(Material shown begins)

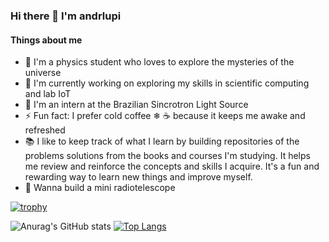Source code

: ### Hi there 👋 I'm andrlupi
  #### Things about me

- 🖖 I'm a physics student who loves to explore the mysteries of the universe
- 📔 I'm currently working on exploring my skills in scientific computing and lab IoT
- 🔦 I'm an intern at the Brazilian Sincrotron Light Source
- ⚡ Fun fact: I prefer cold coffee ❄ ☕ because it keeps me awake and refreshed
- 📚 I like to keep track of what I learn by building repositories of the problems solutions from the books and courses I'm studying. It helps me review and reinforce the concepts and skills I acquire. It's a fun and rewarding way to learn new things and improve myself.
- 📡 Wanna build a mini radiotelescope


[![trophy](https://github-profile-trophy.vercel.app/?username=andrlupi&theme=onedark&row=1&no-frame=true&no-bg=true)](https://github.com/ryo-ma/github-profile-trophy)
</h2>

![Anurag's GitHub stats](https://github-readme-stats.vercel.app/api?username=andrlupi&show_icons=true&theme=dracula)
[![Top Langs](https://github-readme-stats.vercel.app/api/top-langs/?username=andrlupi&show_icons=true&theme=dracula&layout=donut)](https://github.com/anuraghazra/github-readme-stats)

<!--
**andrlupi/andrlupi** is a ✨ _special_ ✨ repository because its `README.md` (this file) appears on your GitHub profile.

Here are some ideas to get you started:


###- 👯 I’m looking to collaborate on ...
###- 🤔 I’m looking for help with ...
###- 💬 Ask me about ...
###- 📫 How to reach me: ...
###- 😄 Pronouns: he/him
###
-->


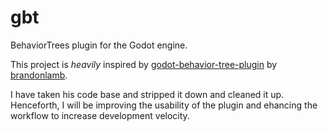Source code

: # gbt

BehaviorTrees plugin for the Godot engine.

This project is _heavily_ inspired by [godot-behavior-tree-plugin](https://github.com/godot-addons/godot-behavior-tree-plugin) by [brandonlamb](https://github.com/brandonlamb).

I have taken his code base and stripped it down and cleaned it up. Henceforth, I will be improving the usability of the plugin and ehancing the workflow to increase development velocity.

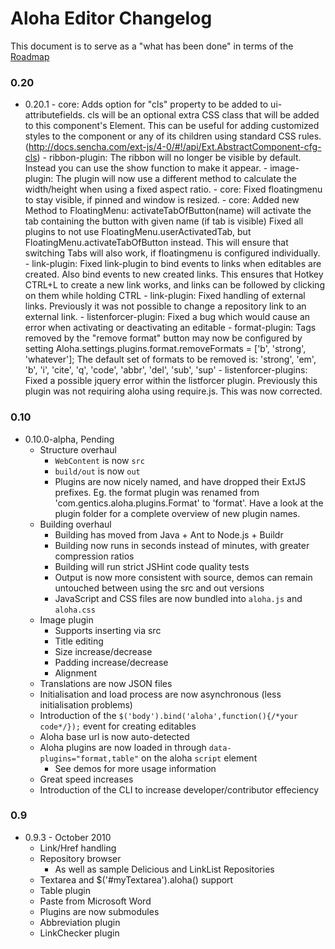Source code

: # Aloha Editor Changelog

This document is to serve as a "what has been done" in terms of the [Roadmap](http://aloha-editor.org/wiki/Roadmap)


### 0.20

- 0.20.1
		- core: Adds option for "cls" property to be added to ui-attributefields.
	       cls will be an optional extra CSS class that will be added to this component's Element. This can be useful for adding customized styles to the component or any of its children using standard CSS rules. (http://docs.sencha.com/ext-js/4-0/#!/api/Ext.AbstractComponent-cfg-cls)
		- ribbon-plugin: The ribbon will no longer be visible by default. Instead you can use the show function to make it appear.
		- image-plugin: The plugin will now use a different method to calculate the width/height when using a fixed aspect ratio.
		- core: Fixed floatingmenu to stay visible, if pinned and window is resized.
		- core: Added new Method to FloatingMenu: activateTabOfButton(name) will activate the tab containing the button with given name (if tab is visible)
 	       Fixed all plugins to not use FloatingMenu.userActivatedTab, but FloatingMenu.activateTabOfButton instead. This will ensure that switching Tabs will also work, if floatingmenu is configured individually.
		- link-plugin: Fixed link-plugin to bind events to links when editables are created. Also bind events to new created links. This ensures that Hotkey CTRL+L to create a new link works, and links can be followed by clicking on them while holding CTRL
	        - link-plugin: Fixed handling of external links. Previously it was not possible to change a repository link to an external link.
		- listenforcer-plugin: Fixed a bug which would cause an error when activating or deactivating an editable
		- format-plugin: Tags removed by the "remove format" button may now be configured by setting Aloha.settings.plugins.format.removeFormats = ['b', 'strong', 'whatever']; The default set of formats to be removed is: 'strong', 'em', 'b', 'i', 'cite', 'q', 'code', 'abbr', 'del', 'sub', 'sup'
		- listenforcer-plugins: Fixed a possible jquery error within the listforcer plugin. Previously this plugin was not requiring aloha using require.js. This was now corrected. 

### 0.10

- 0.10.0-alpha, Pending
	- Structure overhaul
		- `WebContent` is now `src`
		- `build/out` is now `out`
		- Plugins are now nicely named, and have dropped their ExtJS prefixes. Eg. the format plugin was renamed from 'com.gentics.aloha.plugins.Format' to 'format'. Have a look at the plugin folder for a complete overview of new plugin names.
	- Building overhaul
		- Building has moved from Java + Ant to Node.js + Buildr
		- Building now runs in seconds instead of minutes, with greater compression ratios
		- Building will run strict JSHint code quality tests
		- Output is now more consistent with source, demos can remain untouched between using the src and out versions
		- JavaScript and CSS files are now bundled into `aloha.js` and `aloha.css`
	- Image plugin
		- Supports inserting via src
		- Title editing
		- Size increase/decrease
		- Padding increase/decrease
		- Alignment
	- Translations are now JSON files
	- Initialisation and load process are now asynchronous (less initialisation problems)
	- Introduction of the `$('body').bind('aloha',function(){/*your code*/});` event for creating editables
	- Aloha base url is now auto-detected
	- Aloha plugins are now loaded in through `data-plugins="format,table"` on the aloha `script` element
		- See demos for more usage information
	- Great speed increases
	- Introduction of the CLI to increase developer/contributor effeciency


### 0.9

- 0.9.3 - October 2010
	- Link/Href handling
	- Repository browser
		- As well as sample Delicious and LinkList Repositories
	- Textarea and $('#myTextarea').aloha() support
	- Table plugin
	- Paste from Microsoft Word
	- Plugins are now submodules
	- Abbreviation plugin
	- LinkChecker plugin

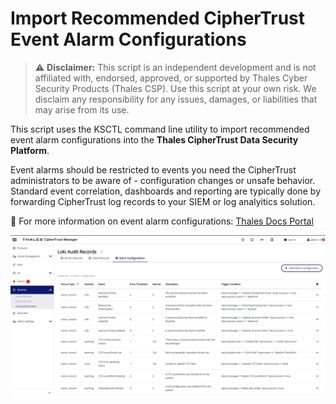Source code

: # Import Recommended CipherTrust Event Alarm Configurations

> ⚠️ **Disclaimer:** This script is an independent development and is not affiliated with, endorsed, approved, or supported by Thales Cyber Security Products (Thales CSP). Use this script at your own risk. We disclaim any responsibility for any issues, damages, or liabilities that may arise from its use.

This script uses the KSCTL command line utility to import recommended event alarm configurations into the **Thales CipherTrust Data Security Platform**. 

Event alarms should be restricted to events you need the CipherTrust administrators to be aware of - configuration changes or unsafe behavior. Standard event correlation, dashboards and reporting are typically done by forwarding CipherTrust log records to your SIEM or log analyitics solution. 

🔗 For more information on event alarm configurations: [Thales Docs Portal](https://thalesdocs.com/ctp/cm/latest/admin/cm_admin/monitoring/records/index.html#configuring-alarm-triggers-based-on-a-record)

![Alt text](./alarm-configs.png)


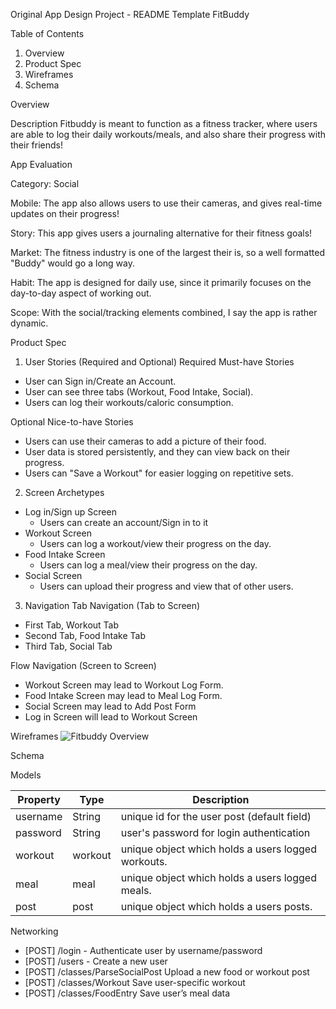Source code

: Original App Design Project - README Template
FitBuddy

Table of Contents
1. Overview
2. Product Spec
3. Wireframes
4. Schema

Overview

Description
Fitbuddy is meant to function as a fitness tracker, where users are able to log their daily
workouts/meals, and also share their progress with their friends!

App Evaluation

Category: Social

Mobile: The app also allows users to use their cameras, and gives real-time updates on their progress!

Story: This app gives users a journaling alternative for their fitness goals!

Market: The fitness industry is one of the largest their is, so a well formatted "Buddy" would go a long way.

Habit: The app is designed for daily use, since it primarily focuses on the day-to-day aspect of working out.

Scope: With the social/tracking elements combined, I say the app is rather dynamic.

Product Spec

1. User Stories (Required and Optional)
Required Must-have Stories

* User can Sign in/Create an Account.
* User can see three tabs (Workout, Food Intake, Social).
* Users can log their workouts/caloric consumption.

Optional Nice-to-have Stories
* Users can use their cameras to add a picture of their food.
* User data is stored persistently, and they can view back on their progress.
* Users can "Save a Workout" for easier logging on repetitive sets.


2. Screen Archetypes
* Log in/Sign up Screen
    * Users can create an account/Sign in to it
* Workout Screen
    * Users can log a workout/view their progress on the day.
* Food Intake Screen
    * Users can log a meal/view their progress on the day.
* Social Screen
    * Users can upload their progress and view that of other users.

3. Navigation
Tab Navigation (Tab to Screen)
* First Tab, Workout Tab
* Second Tab, Food Intake Tab
* Third Tab, Social Tab

Flow Navigation (Screen to Screen)
* Workout Screen may lead to Workout Log Form.
* Food Intake Screen may lead to Meal Log Form.
* Social Screen may lead to Add Post Form
* Log in Screen will lead to Workout Screen

Wireframes
![Fitbuddy Overview](https://hackmd.io/_uploads/HyEHXeekee.jpg)



Schema

Models


| Property | Type | Description |
| -------- | -------- | -------- |
| username   | String     | unique id for the user post (default field)     |
| password   | String     | user's password for login authentication     |
| workout   | workout     | unique object which holds a users logged workouts.     |
| meal   | meal     | unique object which holds a users logged meals.     |
| post   |post     | unique object which holds a users posts.     |


		
		

Networking
* [POST] /login - Authenticate user by username/password
* [POST] /users - Create a new user
* [POST] /classes/ParseSocialPost	Upload a new food or workout post
* [POST] /classes/Workout	Save user-specific workout
* [POST] /classes/FoodEntry	Save user’s meal data
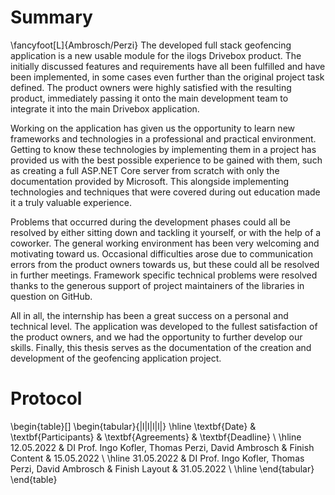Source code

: # Summary
\fancyfoot[L]{Ambrosch/Perzi}
The developed full stack geofencing application is a new usable module for the ilogs Drivebox product. The initially discussed features and requirements have all been fulfilled and have been implemented, in some cases even further than the original project task defined. The product owners were highly satisfied with the resulting product, immediately passing it onto the main development team to integrate it into the main Drivebox application. 

Working on the application has given us the opportunity to learn new frameworks and technologies in a professional and practical environment. Getting to know these technologies by implementing them in a project has provided us with the best possible experience to be gained with them, such as creating a full ASP.NET Core server from scratch with only the documentation provided by Microsoft. This alongside implementing technologies and techniques that were covered during out education made it a truly valuable experience.

Problems that occurred during the development phases could all be resolved by either sitting down and tackling it yourself, or with the help of a coworker. The general working environment has been very welcoming and motivating toward us. Occasional difficulties arose due to communication errors from the product owners towards us, but these could all be resolved in further meetings. Framework specific technical problems were resolved thanks to the generous support of project maintainers of the libraries in question on GitHub.

All in all, the internship has been a great success on a personal and technical level. The application was developed to the fullest satisfaction of the product owners, and we had the opportunity to further develop our skills. Finally, this thesis serves as the documentation of the creation and development of the geofencing application project.

# Protocol
\begin{table}[]
\begin{tabular}{|l|l|l|l|}
\hline
\textbf{Date} & \textbf{Participants}                              & \textbf{Agreements} & \textbf{Deadline} \\ \hline
12.05.2022    & DI Prof. Ingo Kofler, Thomas Perzi, David Ambrosch & Finish Content      & 15.05.2022        \\ \hline
31.05.2022    & DI Prof. Ingo Kofler, Thomas Perzi, David Ambrosch & Finish Layout       & 31.05.2022        \\ \hline
\end{tabular}
\end{table}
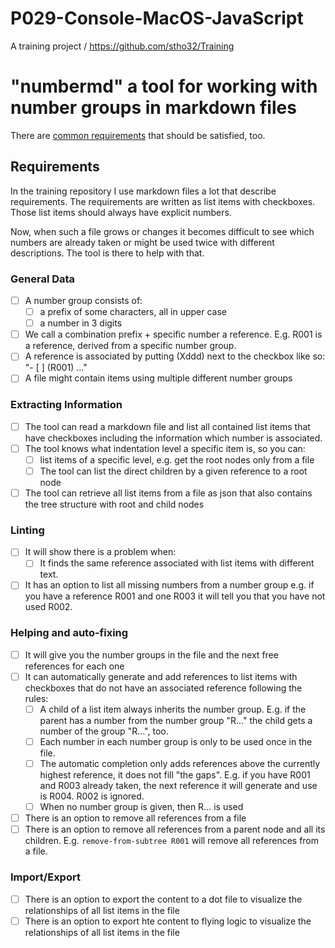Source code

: # P029-Console-MacOS-JavaScript

A training project / https://github.com/stho32/Training


# "numbermd" a tool for working with number groups in markdown files

There are [common requirements](https://github.com/stho32/Training/blob/master/Common-Requirements.md) that should be satisfied, too.

## Requirements

In the training repository I use markdown files a lot that describe requirements. The requirements are written as list items with checkboxes. Those list items should always have explicit numbers. 

Now, when such a file grows or changes it becomes difficult to see which numbers are already taken or might be used twice with different descriptions. The tool is there to help with that.

### General Data

- [ ] A number group consists of:
  - [ ] a prefix of some characters, all in upper case
  - [ ] a number in 3 digits
- [ ] We call a combination prefix + specific number a reference. E.g. R001 is a reference, derived from a specific number group.
- [ ] A reference is associated by putting (Xddd) next to the checkbox like so: "- [ ] (R001) ..."
- [ ] A file might contain items using multiple different number groups

### Extracting Information

- [ ] The tool can read a markdown file and list all contained list items that have checkboxes including the information which number is associated.
- [ ] The tool knows what indentation level a specific item is, so you can: 
  - [ ] list items of a specific level, e.g. get the root nodes only from a file
  - [ ] The tool can list the direct children by a given reference to a root node
- [ ] The tool can retrieve all list items from a file as json that also contains the tree structure with root and child nodes

### Linting

- [ ] It will show there is a problem when: 
  - [ ] It finds the same reference associated with list items with different text.
- [ ] It has an option to list all missing numbers from a number group e.g. if you have a reference R001 and one R003 it will tell you that you have not used R002.

### Helping and auto-fixing

- [ ] It will give you the number groups in the file and the next free references for each one
- [ ] It can automatically generate and add references to list items with checkboxes that do not have an associated reference following the rules:
  - [ ] A child of a list item always inherits the number group. E.g. if the parent has a number from the number group "R..." the child gets a number of the group "R...", too.
  - [ ] Each number in each number group is only to be used once in the file.
  - [ ] The automatic completion only adds references above the currently highest reference, it does not fill "the gaps". E.g. if you have R001 and R003 already taken, the next reference it will generate and use is R004. R002 is ignored.
  - [ ] When no number group is given, then R... is used
- [ ] There is an option to remove all references from a file
- [ ] There is an option to remove all references from a parent node and all its children. E.g. `remove-from-subtree R001` will remove all references from a file.

### Import/Export

- [ ] There is an option to export the content to a dot file to visualize the relationships of all list items in the file
- [ ] There is an option to export hte content to flying logic to visualize the relationships of all list items in the file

(Material shown ends)

# [What you have to do]
In the listing above, locate the line containing "workouts/meals, and also" and the line containing "Mobile: The app", then transcribe both and every line between them verbatim.

# [Output for this exercise]
workouts/meals, and also share their progress with their friends!

App Evaluation

Category: Social

Mobile: The app also allows users to use their cameras, and gives real-time updates on their progress!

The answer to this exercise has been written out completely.